Task requirements:
Working from the top of the listing below, retype each line through the line containing "提供了可同步處理變更的 API，但是它實際上不會追蹤伺服器或對等 (Peer)", both included, with no pictures.
++++++
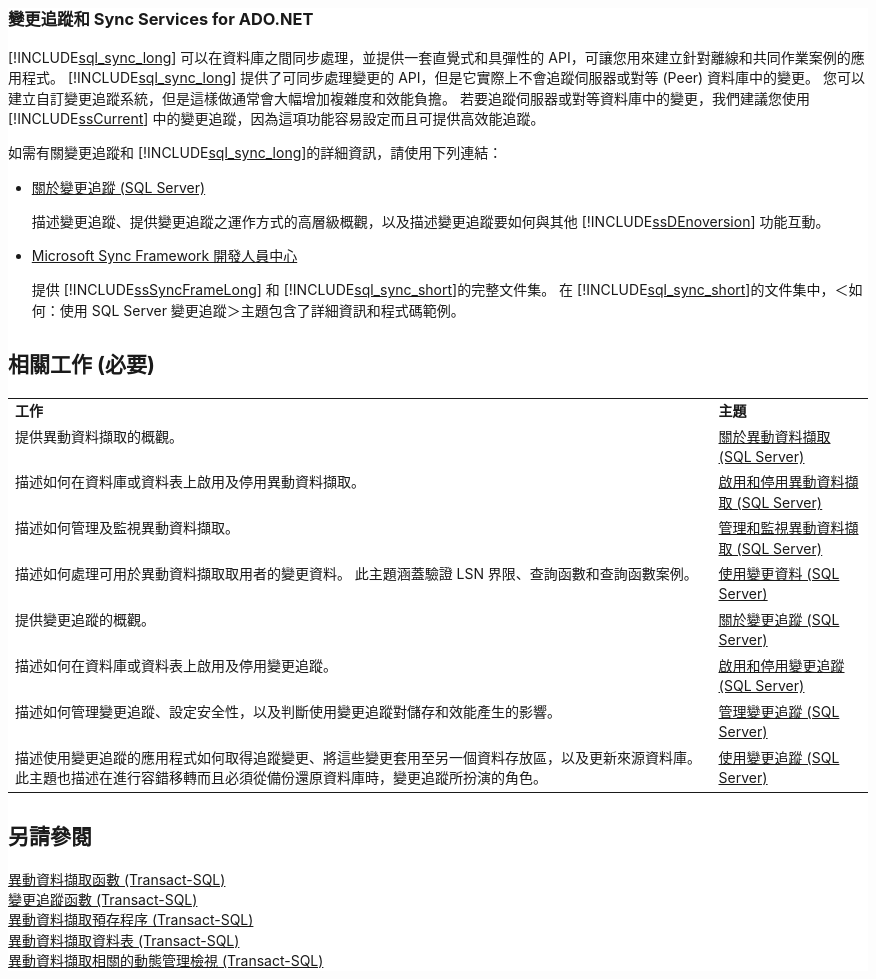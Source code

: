 ### <a name="change-tracking-and-sync-services-for-adonet"></a>變更追蹤和 Sync Services for ADO.NET  
 [!INCLUDE[sql_sync_long](../../includes/sql-sync-long-md.md)] 可以在資料庫之間同步處理，並提供一套直覺式和具彈性的 API，可讓您用來建立針對離線和共同作業案例的應用程式。 [!INCLUDE[sql_sync_long](../../includes/sql-sync-long-md.md)] 提供了可同步處理變更的 API，但是它實際上不會追蹤伺服器或對等 (Peer) 資料庫中的變更。 您可以建立自訂變更追蹤系統，但是這樣做通常會大幅增加複雜度和效能負擔。 若要追蹤伺服器或對等資料庫中的變更，我們建議您使用 [!INCLUDE[ssCurrent](../../includes/sscurrent-md.md)] 中的變更追蹤，因為這項功能容易設定而且可提供高效能追蹤。  
  
 如需有關變更追蹤和 [!INCLUDE[sql_sync_long](../../includes/sql-sync-long-md.md)]的詳細資訊，請使用下列連結：  
  
-   [關於變更追蹤 &#40;SQL Server&#41;](../../relational-databases/track-changes/about-change-tracking-sql-server.md)  
  
     描述變更追蹤、提供變更追蹤之運作方式的高層級概觀，以及描述變更追蹤要如何與其他 [!INCLUDE[ssDEnoversion](../../includes/ssdenoversion-md.md)] 功能互動。  
  
-   [Microsoft Sync Framework 開發人員中心](http://go.microsoft.com/fwlink/?LinkId=108054)  
  
     提供 [!INCLUDE[ssSyncFrameLong](../../includes/sssyncframelong-md.md)] 和 [!INCLUDE[sql_sync_short](../../includes/sql-sync-short-md.md)]的完整文件集。 在 [!INCLUDE[sql_sync_short](../../includes/sql-sync-short-md.md)]的文件集中，＜如何：使用 SQL Server 變更追蹤＞主題包含了詳細資訊和程式碼範例。  
  
## <a name="related-tasks-required"></a>相關工作 (必要)  
  
|||  
|-|-|  
|**工作**|**主題**|  
|提供異動資料擷取的概觀。|[關於異動資料擷取 &#40;SQL Server&#41;](../../relational-databases/track-changes/about-change-data-capture-sql-server.md)|  
|描述如何在資料庫或資料表上啟用及停用異動資料擷取。|[啟用和停用異動資料擷取 &#40;SQL Server&#41;](../../relational-databases/track-changes/enable-and-disable-change-data-capture-sql-server.md)|  
|描述如何管理及監視異動資料擷取。|[管理和監視異動資料擷取 &#40;SQL Server&#41;](../../relational-databases/track-changes/administer-and-monitor-change-data-capture-sql-server.md)|  
|描述如何處理可用於異動資料擷取取用者的變更資料。 此主題涵蓋驗證 LSN 界限、查詢函數和查詢函數案例。|[使用變更資料 &#40;SQL Server&#41;](../../relational-databases/track-changes/work-with-change-data-sql-server.md)|  
|提供變更追蹤的概觀。|[關於變更追蹤 &#40;SQL Server&#41;](../../relational-databases/track-changes/about-change-tracking-sql-server.md)|  
|描述如何在資料庫或資料表上啟用及停用變更追蹤。|[啟用和停用變更追蹤 &#40;SQL Server&#41;](../../relational-databases/track-changes/enable-and-disable-change-tracking-sql-server.md)|  
|描述如何管理變更追蹤、設定安全性，以及判斷使用變更追蹤對儲存和效能產生的影響。|[管理變更追蹤 &#40;SQL Server&#41;](../../relational-databases/track-changes/manage-change-tracking-sql-server.md)|  
|描述使用變更追蹤的應用程式如何取得追蹤變更、將這些變更套用至另一個資料存放區，以及更新來源資料庫。 此主題也描述在進行容錯移轉而且必須從備份還原資料庫時，變更追蹤所扮演的角色。|[使用變更追蹤 &#40;SQL Server&#41;](../../relational-databases/track-changes/work-with-change-tracking-sql-server.md)|  
  
## <a name="see-also"></a>另請參閱  
 [異動資料擷取函數 &#40;Transact-SQL&#41;](../../relational-databases/system-functions/change-data-capture-functions-transact-sql.md)   
 [變更追蹤函數 &#40;Transact-SQL&#41;](../../relational-databases/system-functions/change-tracking-functions-transact-sql.md)   
 [異動資料擷取預存程序 &#40;Transact-SQL&#41;](../../relational-databases/system-stored-procedures/change-data-capture-stored-procedures-transact-sql.md)   
 [異動資料擷取資料表 &#40;Transact-SQL&#41;](../../relational-databases/system-tables/change-data-capture-tables-transact-sql.md)   
 [異動資料擷取相關的動態管理檢視 &#40;Transact-SQL&#41;](http://msdn.microsoft.com/library/2a771d7d-693a-4f56-9227-02cd00e0e200)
++++++
Problem solution:
Source code

: ### <a name="change-tracking-and-sync-services-for-adonet"></a>變更追蹤和 Sync Services for ADO.NET  
 [!INCLUDE[sql_sync_long](../../includes/sql-sync-long-md.md)] 可以在資料庫之間同步處理，並提供一套直覺式和具彈性的 API，可讓您用來建立針對離線和共同作業案例的應用程式。 [!INCLUDE[sql_sync_long](../../includes/sql-sync-long-md.md)] 提供了可同步處理變更的 API，但是它實際上不會追蹤伺服器或對等 (Peer) 資料庫中的變更。 您可以建立自訂變更追蹤系統，但是這樣做通常會大幅增加複雜度和效能負擔。 若要追蹤伺服器或對等資料庫中的變更，我們建議您使用 [!INCLUDE[ssCurrent](../../includes/sscurrent-md.md)] 中的變更追蹤，因為這項功能容易設定而且可提供高效能追蹤。  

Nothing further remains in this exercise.